LONDON (Reuters) — A singer is the star of the show in a new exhibition of mummies at the British Museum for which modern medical scanners have been used to examine eight bodies and find out what they looked like, how they lived and how they died.

The technology has helped the researchers to look through bandages and inside mummy cases that have never been opened, take images of amulets and statues stored with the body, and reproduce those objects for display at the exhibition "Ancient lives, new discoveries" which opens on May 22.

"We're getting much greater precision," said John Taylor, assistant keeper of the museum's Department of Ancient Egypt and Sudan, from which the eight mummies forming the exhibition were taken.

"It used to be very difficult to work out the age of death within less than 20 or 30 years and now we are able to pinpoint it very precisely to within a couple of years." he told a news conference on Wednesday.

One mummy whose casket had never been opened is that of a female named Tamut who lived in Thebes at about 900 BC. Inscriptions on the casket say she was a "chantress", or singer, for the god Amun, probably at the Temple of Karnak.

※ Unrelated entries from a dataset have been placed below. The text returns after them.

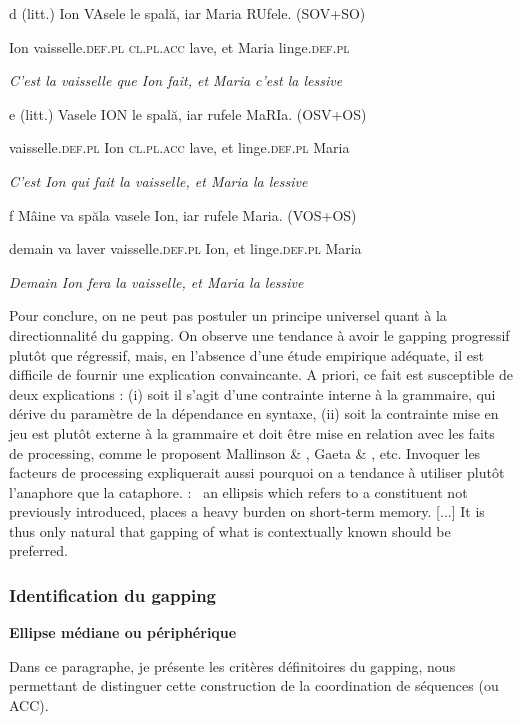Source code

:  d  (litt.) Ion VAsele le spală, iar Maria RUfele. (SOV+SO)

Ion vaisselle.\textsc{def.pl cl.pl.acc} lave, et Maria linge.\textsc{def.pl}

{\itshape
C'est la vaisselle que Ion fait, et Maria c'est la lessive}

 e  (litt.) Vasele    ION le     spală, iar rufele     MaRIa. (OSV+OS)

vaisselle.\textsc{def.pl} Ion  \textsc{cl.pl.acc} lave,  et  linge.\textsc{def.pl} Maria 

{\itshape
C'est Ion qui fait la vaisselle, et Maria la lessive}

 f  Mâine  va spăla vasele     Ion, iar rufele     Maria. (VOS+OS)

demain va laver vaisselle.\textsc{def.pl} Ion, et  linge.\textsc{def.pl} Maria

{\itshape
Demain Ion fera la vaisselle, et Maria la lessive}

Pour conclure, on ne peut pas postuler un principe universel quant à la directionnalité du gapping. On observe une tendance à avoir le gapping progressif plutôt que régressif, mais, en l'absence d'une étude empirique adéquate, il est difficile de fournir une explication convaincante. A priori, ce fait est susceptible de deux explications : (i) soit il s'agit d'une contrainte interne à la grammaire, qui dérive du paramètre de la dépendance en syntaxe, (ii) soit la contrainte mise en jeu est plutôt externe à la grammaire et doit être mise en relation avec les faits de processing, comme le proposent Mallinson \& \citet{Blake1981}, Gaeta \& \citet{Luraghi2001}, etc. Invoquer les facteurs de processing expliquerait aussi pourquoi on a tendance à utiliser plutôt l'anaphore que la cataphore. \citet[90]{Ramat1987} : {\guillemotleft}~an ellipsis which refers to a constituent not previously introduced, places a heavy burden on short-term memory. [...] It is thus only natural that gapping of what is contextually known should be preferred.~{\guillemotright}  

\subsubsection{Identification du gapping}
\label{bkm:Ref289905212}{\bfseries
Ellipse médiane ou périphérique}

Dans ce paragraphe, je présente les critères définitoires du gapping, nous permettant de distinguer cette construction de la coordination de séquences (ou ACC).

With the aid of 3D imagery the museum has been able to make a model of a small falcon that was sealed inside the casket along with the body. It will be displayed along with other objects and scanned images of her mummified body that the museum hopes will allow visitors for the first time to feel like they are "meeting" a person who lived thousands of years ago.

"I personally think Tamut is the star of the show, she has such a wonderful array of objects inside her case, we have the inscriptions saying all about her life, we have her name, what she really did," Taylor said.

"We can show objects and say this is the kind of thing she would have held that brings you very close to these ancient people in a way that nothing else could do."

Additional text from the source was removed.